- _Problem to work on_
Set down the data below word for word, and leave the images aside.

- _Records supplied_

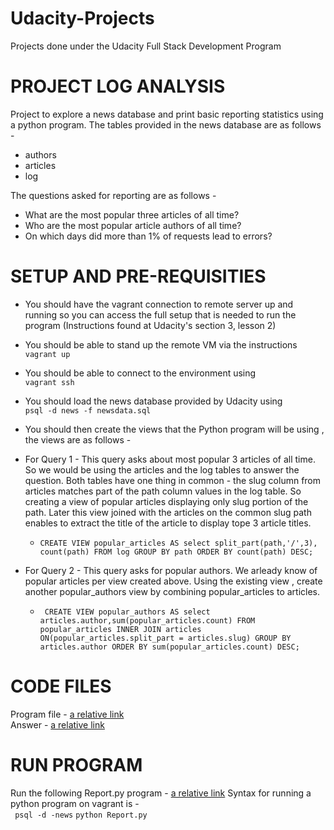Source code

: # Udacity-Projects
Projects done under the Udacity Full Stack Development Program 
# PROJECT LOG ANALYSIS 
Project to explore a news database and print basic reporting statistics using a python program. The tables provided in the news database are as follows -
- authors 
- articles
- log 

The questions asked for reporting are as follows - 
- What are the most popular three articles of all time?
- Who are the most popular article authors of all time?
- On which days did more than 1% of requests lead to errors?

# SETUP AND PRE-REQUISITIES 

- You should have the vagrant connection to remote server up and running so you can access the full setup that is needed to run the program
(Instructions found at Udacity's section 3, lesson 2) 
- You should be able to stand up the remote VM via the instructions  
```vagrant up```
- You should be able to connect to the environment using  
```vagrant ssh```
- You should load the news database provided by Udacity using  
```psql -d news -f newsdata.sql```
- You should then create the views that the Python program will be using , the views are as follows - 
- For Query 1  - This query asks about most popular 3 articles of all time. So we would be using the articles and the log tables to answer the question. Both tables have one thing in common - the slug column from articles matches part of the path column values in the log table. So creating a view of popular articles displaying only slug portion of the path. Later this view joined with the articles on the common slug path enables to extract the title of the article to display tope 3 article titles. 

  - ```CREATE VIEW popular_articles AS select split_part(path,'/',3), count(path) FROM log GROUP BY path ORDER BY count(path) DESC; ```
 - For Query 2 - This query asks for popular authors. We arleady know of popular articles per view created above. Using the existing view , create another popular_authors view by combining popular_articles to articles.  
   - ``` CREATE VIEW popular_authors AS select articles.author,sum(popular_articles.count) FROM popular_articles INNER JOIN articles ON(popular_articles.split_part = articles.slug) GROUP BY articles.author ORDER BY sum(popular_articles.count) DESC;```

# CODE FILES 
Program file - [a relative link](Report.py)  
Answer - [a relative link](Report.py)

# RUN PROGRAM 
Run the following Report.py program  - [a relative link](Report.py)
Syntax for running a python program on vagrant is -  
``` psql -d -news```
``` python Report.py ```
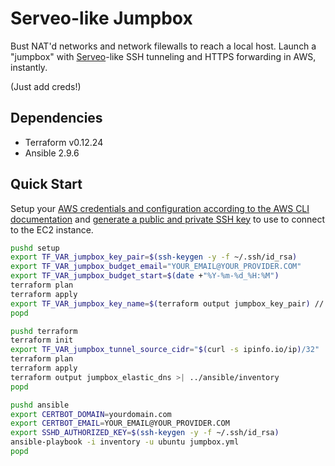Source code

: # Serveo-like Jumpbox

Bust NAT'd networks and network filewalls to reach a local host.  Launch a "jumpbox" with [Serveo](https://jumpbox.net)-like SSH tunneling and HTTPS forwarding in AWS, instantly. 

(Just add creds!)

## Dependencies

* Terraform v0.12.24
* Ansible 2.9.6

## Quick Start

Setup your [AWS credentials and configuration according to the AWS CLI documentation](https://docs.aws.amazon.com/cli/latest/userguide/cli-configure-files.html) and [generate a public and private SSH key](https://help.github.com/en/github/authenticating-to-github/generating-a-new-ssh-key-and-adding-it-to-the-ssh-agent) to use to connect to the EC2 instance.

```sh
pushd setup
export TF_VAR_jumpbox_key_pair=$(ssh-keygen -y -f ~/.ssh/id_rsa)
export TF_VAR_jumpbox_budget_email="YOUR_EMAIL@YOUR_PROVIDER.COM"
export TF_VAR_jumpbox_budget_start=$(date +"%Y-%m-%d_%H:%M")
terraform plan
terraform apply
export TF_VAR_jumpbox_key_name=$(terraform output jumpbox_key_pair) // used in next module
popd

pushd terraform
terraform init
export TF_VAR_jumpbox_tunnel_source_cidr="$(curl -s ipinfo.io/ip)/32"
terraform plan
terraform apply
terraform output jumpbox_elastic_dns >| ../ansible/inventory
popd

pushd ansible
export CERTBOT_DOMAIN=yourdomain.com
export CERTBOT_EMAIL=YOUR_EMAIL@YOUR_PROVIDER.COM
export SSHD_AUTHORIZED_KEY=$(ssh-keygen -y -f ~/.ssh/id_rsa)
ansible-playbook -i inventory -u ubuntu jumpbox.yml
popd
```
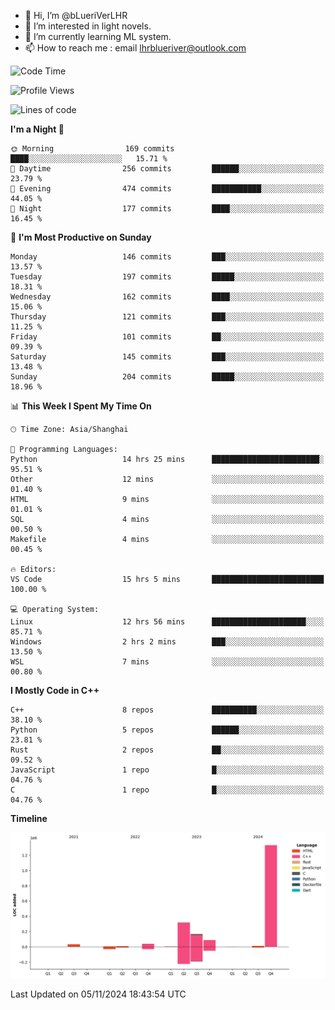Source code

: - 👋 Hi, I’m @bLueriVerLHR
- 👀 I’m interested in light novels.
- 🌱 I’m currently learning ML system.
- 📫 How to reach me : email lhrblueriver@outlook.com

<!--START_SECTION:waka-->
![Code Time](http://img.shields.io/badge/Code%20Time-142%20hrs%2026%20mins-blue)

![Profile Views](http://img.shields.io/badge/Profile%20Views-0-blue)

![Lines of code](https://img.shields.io/badge/From%20Hello%20World%20I%27ve%20Written-2.0%20million%20lines%20of%20code-blue)

**I'm a Night 🦉** 

```text
🌞 Morning                169 commits         ████░░░░░░░░░░░░░░░░░░░░░   15.71 % 
🌆 Daytime                256 commits         ██████░░░░░░░░░░░░░░░░░░░   23.79 % 
🌃 Evening                474 commits         ███████████░░░░░░░░░░░░░░   44.05 % 
🌙 Night                  177 commits         ████░░░░░░░░░░░░░░░░░░░░░   16.45 % 
```
📅 **I'm Most Productive on Sunday** 

```text
Monday                   146 commits         ███░░░░░░░░░░░░░░░░░░░░░░   13.57 % 
Tuesday                  197 commits         █████░░░░░░░░░░░░░░░░░░░░   18.31 % 
Wednesday                162 commits         ████░░░░░░░░░░░░░░░░░░░░░   15.06 % 
Thursday                 121 commits         ███░░░░░░░░░░░░░░░░░░░░░░   11.25 % 
Friday                   101 commits         ██░░░░░░░░░░░░░░░░░░░░░░░   09.39 % 
Saturday                 145 commits         ███░░░░░░░░░░░░░░░░░░░░░░   13.48 % 
Sunday                   204 commits         █████░░░░░░░░░░░░░░░░░░░░   18.96 % 
```


📊 **This Week I Spent My Time On** 

```text
🕑︎ Time Zone: Asia/Shanghai

💬 Programming Languages: 
Python                   14 hrs 25 mins      ████████████████████████░   95.51 % 
Other                    12 mins             ░░░░░░░░░░░░░░░░░░░░░░░░░   01.40 % 
HTML                     9 mins              ░░░░░░░░░░░░░░░░░░░░░░░░░   01.01 % 
SQL                      4 mins              ░░░░░░░░░░░░░░░░░░░░░░░░░   00.50 % 
Makefile                 4 mins              ░░░░░░░░░░░░░░░░░░░░░░░░░   00.45 % 

🔥 Editors: 
VS Code                  15 hrs 5 mins       █████████████████████████   100.00 % 

💻 Operating System: 
Linux                    12 hrs 56 mins      █████████████████████░░░░   85.71 % 
Windows                  2 hrs 2 mins        ███░░░░░░░░░░░░░░░░░░░░░░   13.50 % 
WSL                      7 mins              ░░░░░░░░░░░░░░░░░░░░░░░░░   00.80 % 
```

**I Mostly Code in C++** 

```text
C++                      8 repos             ██████████░░░░░░░░░░░░░░░   38.10 % 
Python                   5 repos             ██████░░░░░░░░░░░░░░░░░░░   23.81 % 
Rust                     2 repos             ██░░░░░░░░░░░░░░░░░░░░░░░   09.52 % 
JavaScript               1 repo              █░░░░░░░░░░░░░░░░░░░░░░░░   04.76 % 
C                        1 repo              █░░░░░░░░░░░░░░░░░░░░░░░░   04.76 % 
```



**Timeline**

![Lines of Code chart](https://raw.githubusercontent.com/bLueriVerLHR/bLueriVerLHR/main/assets/bar_graph.png)


 Last Updated on 05/11/2024 18:43:54 UTC
<!--END_SECTION:waka-->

- _Response box_
Source code

: # Udacity-Projects
Projects done under the Udacity Full Stack Development Program 
# PROJECT LOG ANALYSIS 
Project to explore a news database and print basic reporting statistics using a python program. The tables provided in the news database are as follows -
- authors 
- articles
- log 

The questions asked for reporting are as follows - 
- What are the most popular three articles of all time?
- Who are the most popular article authors of all time?
- On which days did more than 1% of requests lead to errors?

# SETUP AND PRE-REQUISITIES 

- You should have the vagrant connection to remote server up and running so you can access the full setup that is needed to run the program
(Instructions found at Udacity's section 3, lesson 2) 
- You should be able to stand up the remote VM via the instructions  
```vagrant up```
- You should be able to connect to the environment using  
```vagrant ssh```
- You should load the news database provided by Udacity using  
```psql -d news -f newsdata.sql```
- You should then create the views that the Python program will be using , the views are as follows - 
- For Query 1  - This query asks about most popular 3 articles of all time. So we would be using the articles and the log tables to answer the question. Both tables have one thing in common - the slug column from articles matches part of the path column values in the log table. So creating a view of popular articles displaying only slug portion of the path. Later this view joined with the articles on the common slug path enables to extract the title of the article to display tope 3 article titles. 

  - ```CREATE VIEW popular_articles AS select split_part(path,'/',3), count(path) FROM log GROUP BY path ORDER BY count(path) DESC; ```
 - For Query 2 - This query asks for popular authors. We arleady know of popular articles per view created above. Using the existing view , create another popular_authors view by combining popular_articles to articles.  
   - ``` CREATE VIEW popular_authors AS select articles.author,sum(popular_articles.count) FROM popular_articles INNER JOIN articles ON(popular_articles.split_part = articles.slug) GROUP BY articles.author ORDER BY sum(popular_articles.count) DESC;```

# CODE FILES 
Program file - [a relative link](Report.py)  
Answer - [a relative link](Report.py)

# RUN PROGRAM 
Run the following Report.py program  - [a relative link](Report.py)
Syntax for running a python program on vagrant is -  
``` psql -d -news```
``` python Report.py ```
Source code

: # Serveo-like Jumpbox

Bust NAT'd networks and network filewalls to reach a local host.  Launch a "jumpbox" with [Serveo](https://jumpbox.net)-like SSH tunneling and HTTPS forwarding in AWS, instantly. 

(Just add creds!)

## Dependencies

* Terraform v0.12.24
* Ansible 2.9.6

## Quick Start

Setup your [AWS credentials and configuration according to the AWS CLI documentation](https://docs.aws.amazon.com/cli/latest/userguide/cli-configure-files.html) and [generate a public and private SSH key](https://help.github.com/en/github/authenticating-to-github/generating-a-new-ssh-key-and-adding-it-to-the-ssh-agent) to use to connect to the EC2 instance.

```sh
pushd setup
export TF_VAR_jumpbox_key_pair=$(ssh-keygen -y -f ~/.ssh/id_rsa)
export TF_VAR_jumpbox_budget_email="YOUR_EMAIL@YOUR_PROVIDER.COM"
export TF_VAR_jumpbox_budget_start=$(date +"%Y-%m-%d_%H:%M")
terraform plan
terraform apply
export TF_VAR_jumpbox_key_name=$(terraform output jumpbox_key_pair) // used in next module
popd

pushd terraform
terraform init
export TF_VAR_jumpbox_tunnel_source_cidr="$(curl -s ipinfo.io/ip)/32"
terraform plan
terraform apply
terraform output jumpbox_elastic_dns >| ../ansible/inventory
popd

pushd ansible
export CERTBOT_DOMAIN=yourdomain.com
export CERTBOT_EMAIL=YOUR_EMAIL@YOUR_PROVIDER.COM
export SSHD_AUTHORIZED_KEY=$(ssh-keygen -y -f ~/.ssh/id_rsa)
ansible-playbook -i inventory -u ubuntu jumpbox.yml
popd
```
Source code

: - 👋 Hi, I’m @bLueriVerLHR
- 👀 I’m interested in light novels.
- 🌱 I’m currently learning ML system.
- 📫 How to reach me : email lhrblueriver@outlook.com

<!--START_SECTION:waka-->
![Code Time](http://img.shields.io/badge/Code%20Time-142%20hrs%2026%20mins-blue)

![Profile Views](http://img.shields.io/badge/Profile%20Views-0-blue)

![Lines of code](https://img.shields.io/badge/From%20Hello%20World%20I%27ve%20Written-2.0%20million%20lines%20of%20code-blue)

**I'm a Night 🦉** 

```text
🌞 Morning                169 commits         ████░░░░░░░░░░░░░░░░░░░░░   15.71 % 
🌆 Daytime                256 commits         ██████░░░░░░░░░░░░░░░░░░░   23.79 % 
🌃 Evening                474 commits         ███████████░░░░░░░░░░░░░░   44.05 % 
🌙 Night                  177 commits         ████░░░░░░░░░░░░░░░░░░░░░   16.45 % 
```
📅 **I'm Most Productive on Sunday** 

```text
Monday                   146 commits         ███░░░░░░░░░░░░░░░░░░░░░░   13.57 % 
Tuesday                  197 commits         █████░░░░░░░░░░░░░░░░░░░░   18.31 % 
Wednesday                162 commits         ████░░░░░░░░░░░░░░░░░░░░░   15.06 % 
Thursday                 121 commits         ███░░░░░░░░░░░░░░░░░░░░░░   11.25 % 
Friday                   101 commits         ██░░░░░░░░░░░░░░░░░░░░░░░   09.39 % 
Saturday                 145 commits         ███░░░░░░░░░░░░░░░░░░░░░░   13.48 % 
Sunday                   204 commits         █████░░░░░░░░░░░░░░░░░░░░   18.96 % 
```


📊 **This Week I Spent My Time On** 

```text
🕑︎ Time Zone: Asia/Shanghai

💬 Programming Languages: 
Python                   14 hrs 25 mins      ████████████████████████░   95.51 % 
Other                    12 mins             ░░░░░░░░░░░░░░░░░░░░░░░░░   01.40 % 
HTML                     9 mins              ░░░░░░░░░░░░░░░░░░░░░░░░░   01.01 % 
SQL                      4 mins              ░░░░░░░░░░░░░░░░░░░░░░░░░   00.50 % 
Makefile                 4 mins              ░░░░░░░░░░░░░░░░░░░░░░░░░   00.45 % 

🔥 Editors: 
VS Code                  15 hrs 5 mins       █████████████████████████   100.00 % 

💻 Operating System: 
Linux                    12 hrs 56 mins      █████████████████████░░░░   85.71 % 
Windows                  2 hrs 2 mins        ███░░░░░░░░░░░░░░░░░░░░░░   13.50 % 
WSL                      7 mins              ░░░░░░░░░░░░░░░░░░░░░░░░░   00.80 % 
```

**I Mostly Code in C++** 

```text
C++                      8 repos             ██████████░░░░░░░░░░░░░░░   38.10 % 
Python                   5 repos             ██████░░░░░░░░░░░░░░░░░░░   23.81 % 
Rust                     2 repos             ██░░░░░░░░░░░░░░░░░░░░░░░   09.52 % 
JavaScript               1 repo              █░░░░░░░░░░░░░░░░░░░░░░░░   04.76 % 
C                        1 repo              █░░░░░░░░░░░░░░░░░░░░░░░░   04.76 % 
```



**Timeline**

![Lines of Code chart](https://raw.githubusercontent.com/bLueriVerLHR/bLueriVerLHR/main/assets/bar_graph.png)


 Last Updated on 05/11/2024 18:43:54 UTC
<!--END_SECTION:waka-->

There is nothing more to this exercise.